**Source texts of formatted documents**
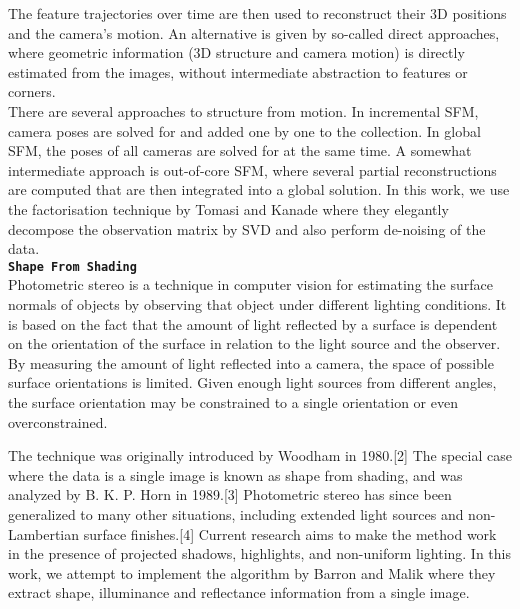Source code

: \documentclass[preprint,12pt]{elsarticle}
\begin{document}
The feature trajectories over time are then used to reconstruct their 3D positions and the camera's motion. An alternative is given by so-called direct approaches, where geometric information (3D structure and camera motion) is directly estimated from the images, without intermediate abstraction to features or corners.\\

There are several approaches to structure from motion. In incremental SFM, camera poses are solved for and added one by one to the collection. In global SFM, the poses of all cameras are solved for at the same time. A somewhat intermediate approach is out-of-core SFM, where several partial reconstructions are computed that are then integrated into a global solution. In this work, we use the factorisation technique by Tomasi and Kanade where they elegantly decompose the observation matrix by SVD and also perform de-noising of the data.\\

\large{\texttt{\textbf{Shape From Shading}}}\\
Photometric stereo is a technique in computer vision for estimating the surface normals of objects by observing that object under different lighting conditions. It is based on the fact that the amount of light reflected by a surface is dependent on the orientation of the surface in relation to the light source and the observer. By measuring the amount of light reflected into a camera, the space of possible surface orientations is limited. Given enough light sources from different angles, the surface orientation may be constrained to a single orientation or even overconstrained.

The technique was originally introduced by Woodham in 1980.[2] The special case where the data is a single image is known as shape from shading, and was analyzed by B. K. P. Horn in 1989.[3] Photometric stereo has since been generalized to many other situations, including extended light sources and non-Lambertian surface finishes.[4] Current research aims to make the method work in the presence of projected shadows, highlights, and non-uniform lighting. In this work, we attempt to implement the algorithm by Barron and Malik where they extract shape, illuminance and reflectance information from a single image.\\

\end{document}
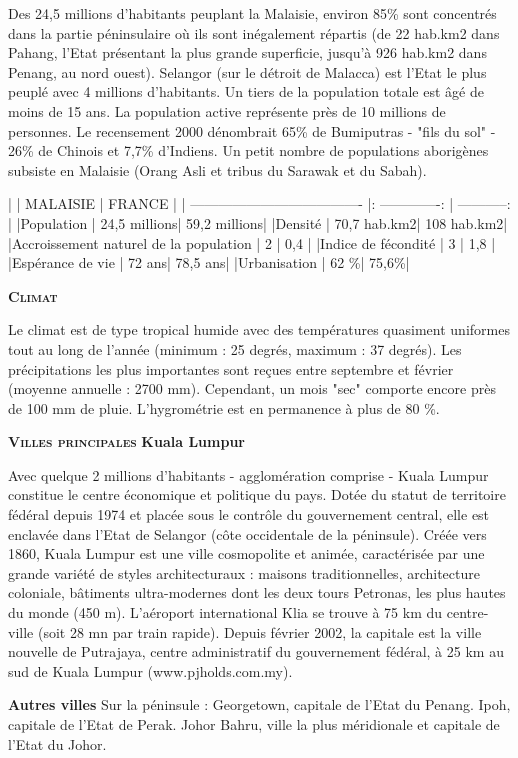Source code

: \begin{multicols}{2}
Des 24,5 millions d'habitants peuplant la Malaisie, environ 85\% sont concentrés dans la partie péninsulaire où ils sont inégalement répartis (de 22 hab.km2 dans Pahang, l'Etat présentant la plus grande superficie, jusqu'à 926 hab.km2 dans Penang, au nord ouest). Selangor (sur le détroit de Malacca) est l'Etat le plus peuplé avec 4 millions d'habitants. Un tiers de la population totale est âgé de moins de 15 ans. La population active représente près de 10 millions de personnes. Le recensement 2000 dénombrait 65\% de Bumiputras - "fils du sol" - 26\% de Chinois et 7,7\% d'Indiens. Un petit nombre de populations aborigènes subsiste en Malaisie (Orang Asli et tribus du Sarawak et du Sabah).

|                                       |     MALAISIE    |    FRANCE    |
| ------------------------------------- |: -------------: | -----------: |
|Population                             |    24,5 millions| 59,2 millions|
|Densité                                |     70,7 hab.km2|   108 hab.km2|
|Accroissement naturel de la population |               2 |          0,4 |
|Indice de fécondité                    |               3 |          1,8 |
|Espérance de vie                       |           72 ans|      78,5 ans|
|Urbanisation                           |             62 \%|         75,6\%|

\textbf{\textsc{Climat}}

Le climat est de type tropical humide avec des températures quasiment uniformes tout au long de l'année (minimum : 25 degrés, maximum : 37 degrés). Les précipitations les plus importantes sont reçues entre septembre et février (moyenne annuelle : 2700 mm). Cependant, un mois "sec" comporte encore près de 100 mm de pluie. L'hygrométrie est en permanence à plus de 80 \%.

\textbf{\textsc{Villes principales}}
\textbf{Kuala Lumpur}

Avec quelque 2 millions d'habitants - agglomération comprise - Kuala Lumpur constitue le centre économique et politique du pays. Dotée du statut de territoire fédéral depuis 1974 et placée sous le contrôle du gouvernement central, elle est enclavée dans l'Etat de Selangor (côte occidentale de la péninsule). Créée vers 1860, Kuala Lumpur est une ville cosmopolite et animée, caractérisée par une grande variété de styles architecturaux : maisons traditionnelles, architecture coloniale, bâtiments ultra-modernes dont les deux tours Petronas, les plus hautes du monde (450 m). L'aéroport international Klia se trouve à 75 km du centre-ville (soit 28 mn par train rapide). Depuis février 2002, la capitale est la ville nouvelle de Putrajaya, centre administratif du gouvernement fédéral, à 25 km au sud de Kuala Lumpur (www.pjholds.com.my).

\textbf{Autres villes}
Sur la péninsule : Georgetown, capitale de l'Etat du Penang. Ipoh, capitale de l'Etat de Perak. Johor Bahru, ville la plus méridionale et capitale de l'Etat du Johor.

\end{multicols}

\vfill
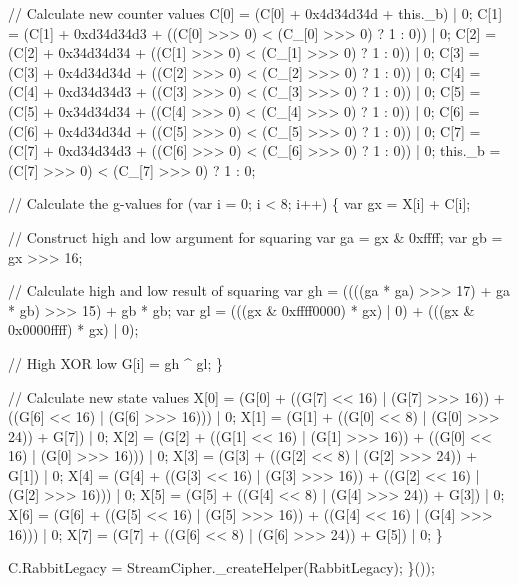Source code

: \begin{DoxyCodeInclude}
        \textcolor{comment}{// Calculate new counter values}
        C[0] = (C[0] + 0x4d34d34d + this.\_b) | 0;
        C[1] = (C[1] + 0xd34d34d3 + ((C[0] >>> 0) < (C\_[0] >>> 0) ? 1 : 0)) | 0;
        C[2] = (C[2] + 0x34d34d34 + ((C[1] >>> 0) < (C\_[1] >>> 0) ? 1 : 0)) | 0;
        C[3] = (C[3] + 0x4d34d34d + ((C[2] >>> 0) < (C\_[2] >>> 0) ? 1 : 0)) | 0;
        C[4] = (C[4] + 0xd34d34d3 + ((C[3] >>> 0) < (C\_[3] >>> 0) ? 1 : 0)) | 0;
        C[5] = (C[5] + 0x34d34d34 + ((C[4] >>> 0) < (C\_[4] >>> 0) ? 1 : 0)) | 0;
        C[6] = (C[6] + 0x4d34d34d + ((C[5] >>> 0) < (C\_[5] >>> 0) ? 1 : 0)) | 0;
        C[7] = (C[7] + 0xd34d34d3 + ((C[6] >>> 0) < (C\_[6] >>> 0) ? 1 : 0)) | 0;
        this.\_b = (C[7] >>> 0) < (C\_[7] >>> 0) ? 1 : 0;

        \textcolor{comment}{// Calculate the g-values}
        \textcolor{keywordflow}{for} (var i = 0; i < 8; i++) \{
            var gx = X[i] + C[i];

            \textcolor{comment}{// Construct high and low argument for squaring}
            var ga = gx & 0xffff;
            var gb = gx >>> 16;

            \textcolor{comment}{// Calculate high and low result of squaring}
            var gh = ((((ga * ga) >>> 17) + ga * gb) >>> 15) + gb * gb;
            var gl = (((gx & 0xffff0000) * gx) | 0) + (((gx & 0x0000ffff) * gx) | 0);

            \textcolor{comment}{// High XOR low}
            G[i] = gh ^ gl;
        \}

        \textcolor{comment}{// Calculate new state values}
        X[0] = (G[0] + ((G[7] << 16) | (G[7] >>> 16)) + ((G[6] << 16) | (G[6] >>> 16))) | 0;
        X[1] = (G[1] + ((G[0] << 8)  | (G[0] >>> 24)) + G[7]) | 0;
        X[2] = (G[2] + ((G[1] << 16) | (G[1] >>> 16)) + ((G[0] << 16) | (G[0] >>> 16))) | 0;
        X[3] = (G[3] + ((G[2] << 8)  | (G[2] >>> 24)) + G[1]) | 0;
        X[4] = (G[4] + ((G[3] << 16) | (G[3] >>> 16)) + ((G[2] << 16) | (G[2] >>> 16))) | 0;
        X[5] = (G[5] + ((G[4] << 8)  | (G[4] >>> 24)) + G[3]) | 0;
        X[6] = (G[6] + ((G[5] << 16) | (G[5] >>> 16)) + ((G[4] << 16) | (G[4] >>> 16))) | 0;
        X[7] = (G[7] + ((G[6] << 8)  | (G[6] >>> 24)) + G[5]) | 0;
    \}

    C.RabbitLegacy = StreamCipher.\_createHelper(RabbitLegacy);
\}());
\end{DoxyCodeInclude}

**The task**
Above are the records. Copy the lines beginning at the one that has "var gl = (((gx" and ending with the one that has "X[1] = (G[1] + ((G[0]", unchanged.

**The completed task**
            var gl = (((gx & 0xffff0000) * gx) | 0) + (((gx & 0x0000ffff) * gx) | 0);

            \textcolor{comment}{// High XOR low}
            G[i] = gh ^ gl;
        \}

        \textcolor{comment}{// Calculate new state values}
        X[0] = (G[0] + ((G[7] << 16) | (G[7] >>> 16)) + ((G[6] << 16) | (G[6] >>> 16))) | 0;
        X[1] = (G[1] + ((G[0] << 8)  | (G[0] >>> 24)) + G[7]) | 0;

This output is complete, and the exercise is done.